*PROMPT:* Set down the records below in full, exactly as they read.

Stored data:
--
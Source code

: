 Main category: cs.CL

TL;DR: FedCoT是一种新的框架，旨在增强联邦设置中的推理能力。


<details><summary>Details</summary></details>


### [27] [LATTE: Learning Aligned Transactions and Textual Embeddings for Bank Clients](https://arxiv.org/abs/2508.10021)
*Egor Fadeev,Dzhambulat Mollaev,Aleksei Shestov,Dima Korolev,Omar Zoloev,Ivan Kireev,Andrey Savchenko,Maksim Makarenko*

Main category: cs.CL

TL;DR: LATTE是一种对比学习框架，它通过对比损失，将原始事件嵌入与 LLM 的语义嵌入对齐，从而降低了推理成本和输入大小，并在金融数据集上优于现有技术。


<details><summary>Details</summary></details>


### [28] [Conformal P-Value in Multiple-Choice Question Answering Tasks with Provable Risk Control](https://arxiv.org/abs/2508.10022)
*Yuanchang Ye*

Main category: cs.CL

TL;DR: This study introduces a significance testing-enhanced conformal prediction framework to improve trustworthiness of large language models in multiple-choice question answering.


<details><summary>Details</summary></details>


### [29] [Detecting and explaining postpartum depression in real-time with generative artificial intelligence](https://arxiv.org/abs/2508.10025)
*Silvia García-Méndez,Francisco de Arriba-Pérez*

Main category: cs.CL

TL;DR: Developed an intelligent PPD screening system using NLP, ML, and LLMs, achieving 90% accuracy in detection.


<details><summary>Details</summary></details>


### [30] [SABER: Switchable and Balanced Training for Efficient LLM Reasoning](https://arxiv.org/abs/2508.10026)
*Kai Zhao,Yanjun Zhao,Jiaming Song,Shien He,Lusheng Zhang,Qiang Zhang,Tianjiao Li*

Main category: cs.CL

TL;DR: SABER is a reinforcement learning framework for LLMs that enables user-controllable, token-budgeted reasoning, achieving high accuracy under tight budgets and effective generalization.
--
*TASK OUTPUT:*
Source code

: Main category: cs.CL

TL;DR: FedCoT是一种新的框架，旨在增强联邦设置中的推理能力。


<details><summary>Details</summary></details>


### [27] [LATTE: Learning Aligned Transactions and Textual Embeddings for Bank Clients](https://arxiv.org/abs/2508.10021)
*Egor Fadeev,Dzhambulat Mollaev,Aleksei Shestov,Dima Korolev,Omar Zoloev,Ivan Kireev,Andrey Savchenko,Maksim Makarenko*

Main category: cs.CL

TL;DR: LATTE是一种对比学习框架，它通过对比损失，将原始事件嵌入与 LLM 的语义嵌入对齐，从而降低了推理成本和输入大小，并在金融数据集上优于现有技术。


<details><summary>Details</summary></details>


### [28] [Conformal P-Value in Multiple-Choice Question Answering Tasks with Provable Risk Control](https://arxiv.org/abs/2508.10022)
*Yuanchang Ye*

Main category: cs.CL

TL;DR: This study introduces a significance testing-enhanced conformal prediction framework to improve trustworthiness of large language models in multiple-choice question answering.


<details><summary>Details</summary></details>


### [29] [Detecting and explaining postpartum depression in real-time with generative artificial intelligence](https://arxiv.org/abs/2508.10025)
*Silvia García-Méndez,Francisco de Arriba-Pérez*

Main category: cs.CL

TL;DR: Developed an intelligent PPD screening system using NLP, ML, and LLMs, achieving 90% accuracy in detection.


<details><summary>Details</summary></details>


### [30] [SABER: Switchable and Balanced Training for Efficient LLM Reasoning](https://arxiv.org/abs/2508.10026)
*Kai Zhao,Yanjun Zhao,Jiaming Song,Shien He,Lusheng Zhang,Qiang Zhang,Tianjiao Li*

Main category: cs.CL

TL;DR: SABER is a reinforcement learning framework for LLMs that enables user-controllable, token-budgeted reasoning, achieving high accuracy under tight budgets and effective generalization.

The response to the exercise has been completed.